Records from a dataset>
::::

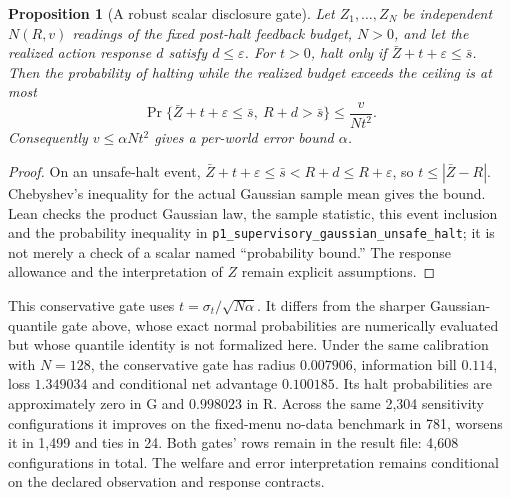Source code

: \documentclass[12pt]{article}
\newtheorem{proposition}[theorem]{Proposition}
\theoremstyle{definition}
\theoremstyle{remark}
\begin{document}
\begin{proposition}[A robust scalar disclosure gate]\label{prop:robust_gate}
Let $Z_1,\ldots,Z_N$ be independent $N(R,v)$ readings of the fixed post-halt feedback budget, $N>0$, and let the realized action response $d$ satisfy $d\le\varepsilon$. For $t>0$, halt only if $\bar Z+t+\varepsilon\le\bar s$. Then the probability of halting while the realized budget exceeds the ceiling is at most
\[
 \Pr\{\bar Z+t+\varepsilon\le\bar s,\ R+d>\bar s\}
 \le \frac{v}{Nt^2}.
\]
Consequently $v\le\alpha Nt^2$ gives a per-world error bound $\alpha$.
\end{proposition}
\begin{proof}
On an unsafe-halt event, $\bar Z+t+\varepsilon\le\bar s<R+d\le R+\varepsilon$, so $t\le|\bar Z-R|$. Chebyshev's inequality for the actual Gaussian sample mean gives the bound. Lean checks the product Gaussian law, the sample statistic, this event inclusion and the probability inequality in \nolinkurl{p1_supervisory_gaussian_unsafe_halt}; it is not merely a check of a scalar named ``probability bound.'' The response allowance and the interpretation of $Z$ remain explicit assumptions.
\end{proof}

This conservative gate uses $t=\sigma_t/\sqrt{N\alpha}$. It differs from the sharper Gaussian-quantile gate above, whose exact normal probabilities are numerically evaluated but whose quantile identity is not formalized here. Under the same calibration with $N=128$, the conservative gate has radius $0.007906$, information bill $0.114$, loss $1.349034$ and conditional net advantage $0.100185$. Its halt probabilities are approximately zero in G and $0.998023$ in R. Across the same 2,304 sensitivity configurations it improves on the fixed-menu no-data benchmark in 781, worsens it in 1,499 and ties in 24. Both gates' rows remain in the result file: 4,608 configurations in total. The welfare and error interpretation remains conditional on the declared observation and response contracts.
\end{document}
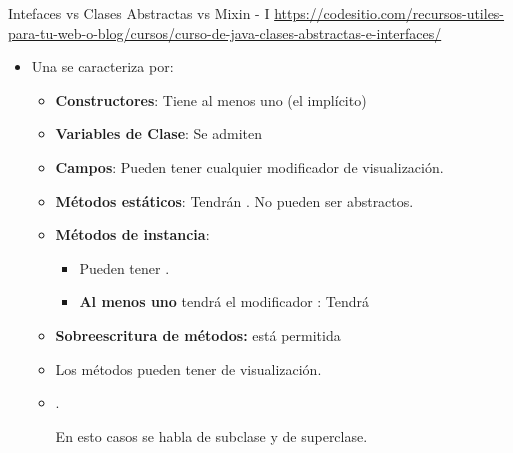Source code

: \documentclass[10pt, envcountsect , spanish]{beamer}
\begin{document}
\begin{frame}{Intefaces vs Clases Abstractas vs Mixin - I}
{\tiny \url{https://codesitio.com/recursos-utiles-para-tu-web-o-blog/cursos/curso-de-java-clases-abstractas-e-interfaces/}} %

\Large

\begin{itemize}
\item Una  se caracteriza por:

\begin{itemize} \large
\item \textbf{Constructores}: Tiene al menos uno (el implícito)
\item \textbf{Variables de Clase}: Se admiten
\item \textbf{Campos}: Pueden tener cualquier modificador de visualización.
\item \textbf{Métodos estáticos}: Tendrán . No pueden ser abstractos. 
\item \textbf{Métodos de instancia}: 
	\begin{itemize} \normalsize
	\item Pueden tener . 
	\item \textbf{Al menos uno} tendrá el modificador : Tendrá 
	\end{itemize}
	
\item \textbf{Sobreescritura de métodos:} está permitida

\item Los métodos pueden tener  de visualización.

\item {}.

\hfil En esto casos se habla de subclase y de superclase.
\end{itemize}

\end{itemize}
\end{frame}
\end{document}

::::

Problem to solve>
Would you please print the entries once more, word for word, minus the pictures?

Response to this exercise>
Source code

: \documentclass[12pt]{article}
\newtheorem{proposition}[theorem]{Proposition}
\theoremstyle{definition}
\theoremstyle{remark}
\begin{document}
\begin{proposition}[A robust scalar disclosure gate]\label{prop:robust_gate}
Let $Z_1,\ldots,Z_N$ be independent $N(R,v)$ readings of the fixed post-halt feedback budget, $N>0$, and let the realized action response $d$ satisfy $d\le\varepsilon$. For $t>0$, halt only if $\bar Z+t+\varepsilon\le\bar s$. Then the probability of halting while the realized budget exceeds the ceiling is at most
\[
 \Pr\{\bar Z+t+\varepsilon\le\bar s,\ R+d>\bar s\}
 \le \frac{v}{Nt^2}.
\]
Consequently $v\le\alpha Nt^2$ gives a per-world error bound $\alpha$.
\end{proposition}
\begin{proof}
On an unsafe-halt event, $\bar Z+t+\varepsilon\le\bar s<R+d\le R+\varepsilon$, so $t\le|\bar Z-R|$. Chebyshev's inequality for the actual Gaussian sample mean gives the bound. Lean checks the product Gaussian law, the sample statistic, this event inclusion and the probability inequality in \nolinkurl{p1_supervisory_gaussian_unsafe_halt}; it is not merely a check of a scalar named ``probability bound.'' The response allowance and the interpretation of $Z$ remain explicit assumptions.
\end{proof}

This conservative gate uses $t=\sigma_t/\sqrt{N\alpha}$. It differs from the sharper Gaussian-quantile gate above, whose exact normal probabilities are numerically evaluated but whose quantile identity is not formalized here. Under the same calibration with $N=128$, the conservative gate has radius $0.007906$, information bill $0.114$, loss $1.349034$ and conditional net advantage $0.100185$. Its halt probabilities are approximately zero in G and $0.998023$ in R. Across the same 2,304 sensitivity configurations it improves on the fixed-menu no-data benchmark in 781, worsens it in 1,499 and ties in 24. Both gates' rows remain in the result file: 4,608 configurations in total. The welfare and error interpretation remains conditional on the declared observation and response contracts.
\end{document}
Source code

: \documentclass[10pt, envcountsect , spanish]{beamer}
\begin{document}
\begin{frame}{Intefaces vs Clases Abstractas vs Mixin - I}
{\tiny \url{https://codesitio.com/recursos-utiles-para-tu-web-o-blog/cursos/curso-de-java-clases-abstractas-e-interfaces/}} %

\Large

\begin{itemize}
\item Una  se caracteriza por:

\begin{itemize} \large
\item \textbf{Constructores}: Tiene al menos uno (el implícito)
\item \textbf{Variables de Clase}: Se admiten
\item \textbf{Campos}: Pueden tener cualquier modificador de visualización.
\item \textbf{Métodos estáticos}: Tendrán . No pueden ser abstractos. 
\item \textbf{Métodos de instancia}: 
	\begin{itemize} \normalsize
	\item Pueden tener . 
	\item \textbf{Al menos uno} tendrá el modificador : Tendrá 
	\end{itemize}
	
\item \textbf{Sobreescritura de métodos:} está permitida

\item Los métodos pueden tener  de visualización.

\item {}.

\hfil En esto casos se habla de subclase y de superclase.
\end{itemize}

\end{itemize}
\end{frame}
\end{document}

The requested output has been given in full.